Wednesday, May 25, 2016

Coaching



This little essay is not about coaching as a profession as in scholastic or intercollegiate sports, with concerns about team lineups, scheduling, budget, personnel, facilities, etc.  Rather, it is about people—individuals being taught one-on-one.  It is about a specific approach to helping a learner be able to teach himself. It is education in its most fundamental, effective, and lasting sense.  The word ‘educate’ comes from the Greek meaning ‘to lead forth, to bring out that which was inside, to work from the inside out.  I believe it is true that

                      Education is not the filling of a pail.
                      It is the lighting of a fire.
                      And the fuel for the fire is on the inside.

Coaching this outcome is the process of which I write.  The outcome is to help the learner have fun and success in what he is attempting to do.

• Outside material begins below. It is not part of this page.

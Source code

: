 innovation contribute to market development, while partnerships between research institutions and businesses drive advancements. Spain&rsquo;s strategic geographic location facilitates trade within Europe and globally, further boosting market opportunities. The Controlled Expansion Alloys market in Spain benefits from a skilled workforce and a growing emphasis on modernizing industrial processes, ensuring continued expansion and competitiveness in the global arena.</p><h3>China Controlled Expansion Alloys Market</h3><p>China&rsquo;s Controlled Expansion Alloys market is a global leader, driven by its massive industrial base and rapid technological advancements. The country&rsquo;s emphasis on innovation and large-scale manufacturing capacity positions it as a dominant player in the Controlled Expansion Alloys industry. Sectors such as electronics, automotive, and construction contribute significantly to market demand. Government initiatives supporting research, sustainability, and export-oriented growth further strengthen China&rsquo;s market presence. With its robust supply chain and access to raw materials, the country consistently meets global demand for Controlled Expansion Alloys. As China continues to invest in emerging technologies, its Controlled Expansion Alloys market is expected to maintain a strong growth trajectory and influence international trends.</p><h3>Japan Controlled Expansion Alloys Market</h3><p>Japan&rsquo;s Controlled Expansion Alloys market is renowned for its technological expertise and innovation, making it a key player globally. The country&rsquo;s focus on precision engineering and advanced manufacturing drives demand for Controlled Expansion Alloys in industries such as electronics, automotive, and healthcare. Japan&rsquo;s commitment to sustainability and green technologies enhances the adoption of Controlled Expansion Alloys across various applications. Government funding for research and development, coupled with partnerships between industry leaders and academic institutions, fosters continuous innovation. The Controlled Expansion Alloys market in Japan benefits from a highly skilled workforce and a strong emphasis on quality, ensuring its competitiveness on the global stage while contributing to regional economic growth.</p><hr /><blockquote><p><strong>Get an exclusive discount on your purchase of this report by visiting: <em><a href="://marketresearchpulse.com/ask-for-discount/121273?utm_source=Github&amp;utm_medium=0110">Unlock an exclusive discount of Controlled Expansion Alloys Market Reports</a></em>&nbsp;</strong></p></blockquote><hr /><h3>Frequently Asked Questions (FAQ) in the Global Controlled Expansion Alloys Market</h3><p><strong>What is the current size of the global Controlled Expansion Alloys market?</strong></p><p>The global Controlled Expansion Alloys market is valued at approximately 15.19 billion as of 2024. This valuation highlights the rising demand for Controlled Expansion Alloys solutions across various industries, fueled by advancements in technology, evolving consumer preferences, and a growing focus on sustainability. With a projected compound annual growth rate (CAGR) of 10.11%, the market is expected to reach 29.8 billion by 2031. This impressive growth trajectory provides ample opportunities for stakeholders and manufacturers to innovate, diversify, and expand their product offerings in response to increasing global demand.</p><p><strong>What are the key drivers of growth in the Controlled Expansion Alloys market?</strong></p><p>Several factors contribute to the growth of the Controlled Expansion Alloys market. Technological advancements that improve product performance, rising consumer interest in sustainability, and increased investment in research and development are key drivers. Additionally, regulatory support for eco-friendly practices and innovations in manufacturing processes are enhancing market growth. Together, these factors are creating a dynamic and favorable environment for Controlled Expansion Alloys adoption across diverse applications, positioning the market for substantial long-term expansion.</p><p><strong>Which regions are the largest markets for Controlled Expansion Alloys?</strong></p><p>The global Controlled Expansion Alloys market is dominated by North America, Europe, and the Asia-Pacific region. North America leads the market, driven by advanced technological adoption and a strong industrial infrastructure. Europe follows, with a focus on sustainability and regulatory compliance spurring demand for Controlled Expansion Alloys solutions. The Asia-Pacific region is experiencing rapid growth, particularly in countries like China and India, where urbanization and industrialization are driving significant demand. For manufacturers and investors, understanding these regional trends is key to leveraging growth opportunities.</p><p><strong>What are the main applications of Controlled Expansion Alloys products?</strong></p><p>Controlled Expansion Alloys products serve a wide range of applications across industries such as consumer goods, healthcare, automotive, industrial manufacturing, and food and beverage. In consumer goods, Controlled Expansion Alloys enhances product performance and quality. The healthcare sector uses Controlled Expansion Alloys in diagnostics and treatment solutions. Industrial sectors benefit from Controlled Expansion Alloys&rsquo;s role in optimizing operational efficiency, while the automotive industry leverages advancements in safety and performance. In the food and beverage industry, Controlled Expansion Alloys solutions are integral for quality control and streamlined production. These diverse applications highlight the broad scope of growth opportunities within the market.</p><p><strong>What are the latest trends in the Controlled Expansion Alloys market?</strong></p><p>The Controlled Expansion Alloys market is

Coaching is helping the individual remove the barriers that hinder accomplishment and success and arrival at the outcome.  It is giving the student, or athlete or novice the non-judgmental but accurate feedback that helps him see things through an undistorted ‘mirror.’  The coach helps the person see, feel, sense and develop an awareness of what is really going on in the attempted execution of a skill.  The coach is an extra set of eyes. The coach helps the person eliminate the ‘blind spots’ and, like a sculptor of marble, bring out what is hidden latent inside the rough block of stone (his potential).
   
The attitude of the one being coached is also critical. No one can be taught anything unless he or she is ready and willing to learn.  Since it is obvious that ‘it takes two to tango,’ it should be obvious that the role of the learner is to be trusting and receptive of the viewpoint that his coach brings to the task at hand.  One under the supervision (one of greater vision) of a coach must understand that he is working with his coach, not for the coach. 
   
This approach to coaching is not to have the coach be the ‘giver’ –it is not to establish a hierarchy with the coach telling the person what to do, but rather a partnership of trust where both work together.  The coach does not tell his student what is right or wrong (do this, do that) so much as work to open up the learner to what is possible. Together they analyze the learning situation with the learner seemingly and ultimately doing most of the analyzing.  The coach, though, patiently observes and guides the learner into his own discovery.  If the coach can be a generally silent and an exemplary model (yet an enthusiastic example) within the limitations / gifts of his own physical makeup so much the better. 

Coaching is an art and learning is also an art.  Taking a mechanistic approach to learning –trying to immediately ‘fix a problem’ or gain a proficiency instead of understanding it is, in my experience, a temporary or unsatisfactory solution. It is like cramming for a test—maybe then passing the test but soon forgetting the principle that was being tested.

Approaching either coaching or learning as a science is usually much less effective and certainly less enjoyable.  And both should be.